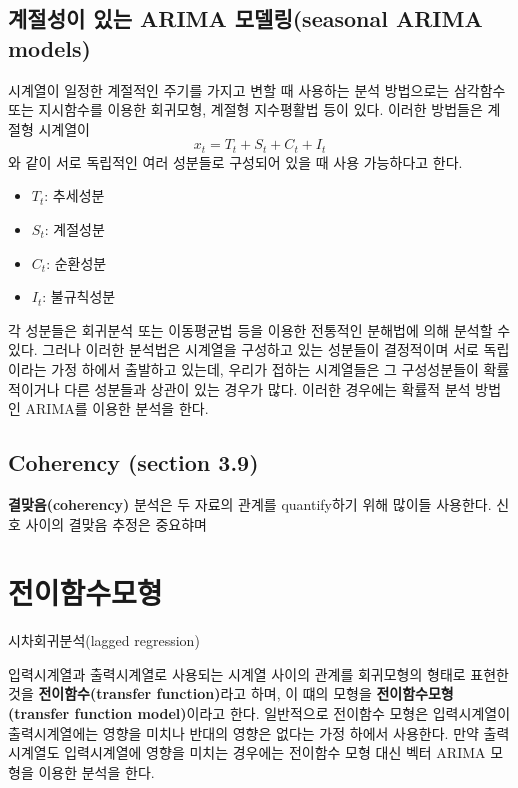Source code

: \documentclass[b5paper,]{book}
\theoremstyle{definition}
\theoremstyle{definition}
\theoremstyle{definition}
\theoremstyle{remark}
\begin{document}
\section{계절성이 있는 ARIMA 모델링(seasonal ARIMA
models)}\label{--arima-seasonal-arima-models}

시계열이 일정한 계절적인 주기를 가지고 변할 때 사용하는 분석 방법으로는
삼각함수 또는 지시함수를 이용한 회귀모형, 계절형 지수평활법 등이 있다.
이러한 방법들은 계절형 시계열이 \[x_{t}=T_{t}+S_{t}+C_{t}+I_{t}\] 와
같이 서로 독립적인 여러 성분들로 구성되어 있을 때 사용 가능하다고 한다.

\begin{itemize}
\item
  \(T_{t}\): 추세성분
\item
  \(S_{t}\): 계절성분
\item
  \(C_{t}\): 순환성분
\item
  \(I_{t}\): 불규칙성분
\end{itemize}

각 성분들은 회귀분석 또는 이동평균법 등을 이용한 전통적인 분해법에 의해
분석할 수 있다. 그러나 이러한 분석법은 시계열을 구성하고 있는 성분들이
결정적이며 서로 독립이라는 가정 하에서 출발하고 있는데, 우리가 접하는
시계열들은 그 구성성분들이 확률적이거나 다른 성분들과 상관이 있는 경우가
많다. 이러한 경우에는 확률적 분석 방법인 ARIMA를 이용한 분석을 한다.

\section{Coherency (section 3.9)}\label{coherency-section-3.9}

\textbf{결맞음(coherency)} 분석은 두 자료의 관계를 quantify하기 위해
많이들 사용한다. 신호 사이의 결맞음 추정은 중요햐며

\chapter{전이함수모형}\label{transfer}

시차회귀분석(lagged regression)

입력시계열과 출력시계열로 사용되는 시계열 사이의 관계를 회귀모형의
형태로 표현한 것을 \textbf{전이함수(transfer function)}라고 하며, 이
떄의 모형을 \textbf{전이함수모형(transfer function model)}이라고 한다.
일반적으로 전이함수 모형은 입력시계열이 출력시계열에는 영향을 미치나
반대의 영향은 없다는 가정 하에서 사용한다. 만약 출력시계열도
입력시계열에 영향을 미치는 경우에는 전이함수 모형 대신 벡터 ARIMA 모형을
이용한 분석을 한다.
\end{document}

WHAT THE TASK ASKS
Write out the lines of the entries above exactly, beginning with the first and ending with the line that contains "많다. 이러한 경우에는 확률적 분석 방법인 ARIMA를 이용한 분석을 한다.". No picture goes in.

SOLUTION
Source code

: \documentclass[b5paper,]{book}
\theoremstyle{definition}
\theoremstyle{definition}
\theoremstyle{definition}
\theoremstyle{remark}
\begin{document}
\section{계절성이 있는 ARIMA 모델링(seasonal ARIMA
models)}\label{--arima-seasonal-arima-models}

시계열이 일정한 계절적인 주기를 가지고 변할 때 사용하는 분석 방법으로는
삼각함수 또는 지시함수를 이용한 회귀모형, 계절형 지수평활법 등이 있다.
이러한 방법들은 계절형 시계열이 \[x_{t}=T_{t}+S_{t}+C_{t}+I_{t}\] 와
같이 서로 독립적인 여러 성분들로 구성되어 있을 때 사용 가능하다고 한다.

\begin{itemize}
\item
  \(T_{t}\): 추세성분
\item
  \(S_{t}\): 계절성분
\item
  \(C_{t}\): 순환성분
\item
  \(I_{t}\): 불규칙성분
\end{itemize}

각 성분들은 회귀분석 또는 이동평균법 등을 이용한 전통적인 분해법에 의해
분석할 수 있다. 그러나 이러한 분석법은 시계열을 구성하고 있는 성분들이
결정적이며 서로 독립이라는 가정 하에서 출발하고 있는데, 우리가 접하는
시계열들은 그 구성성분들이 확률적이거나 다른 성분들과 상관이 있는 경우가
많다. 이러한 경우에는 확률적 분석 방법인 ARIMA를 이용한 분석을 한다.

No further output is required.